Trump appointee blasts Fifth Circuit over "landmines" in its recent decisions
"Parties should not be allowed to manipulate the court system to order trial judges 'how', 'what', and 'when' to rule," Judge Mark Pittman wrote.
In a case that has already ping-ponged around the federal court system, U.S. District Judge Mark Pittman on Friday granted the U.S. Chamber of Commerce’s request to block the Consumer Financial Protection Bureau’s new credit card late fee rule from going into effect.
In doing so, a trial court judge in the federal system issued a ruling that adhered to the law and precedent within his circuit, as he is obligated to do.
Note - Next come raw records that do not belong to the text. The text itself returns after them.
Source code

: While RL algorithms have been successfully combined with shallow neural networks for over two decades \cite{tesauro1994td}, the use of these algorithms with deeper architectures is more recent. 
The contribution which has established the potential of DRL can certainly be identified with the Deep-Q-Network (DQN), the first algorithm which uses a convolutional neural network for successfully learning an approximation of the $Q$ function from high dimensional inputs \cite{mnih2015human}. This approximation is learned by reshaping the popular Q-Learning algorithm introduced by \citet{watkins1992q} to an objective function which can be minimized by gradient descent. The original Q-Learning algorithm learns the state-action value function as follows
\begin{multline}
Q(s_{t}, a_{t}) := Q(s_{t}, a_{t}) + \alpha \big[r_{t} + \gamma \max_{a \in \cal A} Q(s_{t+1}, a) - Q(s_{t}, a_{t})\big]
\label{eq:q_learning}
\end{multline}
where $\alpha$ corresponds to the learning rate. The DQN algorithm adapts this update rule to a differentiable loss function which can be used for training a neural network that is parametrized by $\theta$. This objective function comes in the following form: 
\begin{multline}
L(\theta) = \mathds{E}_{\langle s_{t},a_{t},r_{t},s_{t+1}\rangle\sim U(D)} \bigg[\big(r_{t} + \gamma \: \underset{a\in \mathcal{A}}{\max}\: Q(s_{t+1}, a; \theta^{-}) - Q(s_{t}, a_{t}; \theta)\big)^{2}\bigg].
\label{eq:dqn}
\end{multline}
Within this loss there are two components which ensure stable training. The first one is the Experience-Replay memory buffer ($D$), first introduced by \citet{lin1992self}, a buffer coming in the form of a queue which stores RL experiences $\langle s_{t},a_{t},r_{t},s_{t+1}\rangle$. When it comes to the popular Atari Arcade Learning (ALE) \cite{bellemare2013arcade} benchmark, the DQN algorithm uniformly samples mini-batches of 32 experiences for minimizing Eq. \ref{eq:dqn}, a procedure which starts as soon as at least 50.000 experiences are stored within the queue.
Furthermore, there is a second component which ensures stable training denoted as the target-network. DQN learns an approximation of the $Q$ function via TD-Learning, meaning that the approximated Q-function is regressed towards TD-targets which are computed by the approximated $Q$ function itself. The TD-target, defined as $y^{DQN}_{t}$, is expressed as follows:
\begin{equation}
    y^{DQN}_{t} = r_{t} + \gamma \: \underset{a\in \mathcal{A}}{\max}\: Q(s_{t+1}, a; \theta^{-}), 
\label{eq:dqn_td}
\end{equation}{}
At the same time, however, Friday’s decision from Pittman — a Trump appointee to the Northern District of Texas — was a remarkable attack on the actions of the U.S. Court of Appeals for the Fifth Circuit, the court to which all of his cases are appealed.
More than half of Pittman’s 12-page opinion is devoted to making as clear as possible his extreme dissatisfaction with the behavior of the Fifth Circuit in this case.
Pittman — referencing the Fifth Circuit’s earlier ruling that sent the case back to him — wrote that he “rejects the notion that [his court] did not act ‘promptly’ with respect to the Plaintiffs’ preliminary-injunction motion.”
As to the specifics of what he did with the Chamber’s challenge — and how the Fifth Circuit responded — Pittman later added, “[A] district court has broad discretion and inherent authority to manage its docket. … That’s what it did here, much to the apparent dismay of the Fifth Circuit.”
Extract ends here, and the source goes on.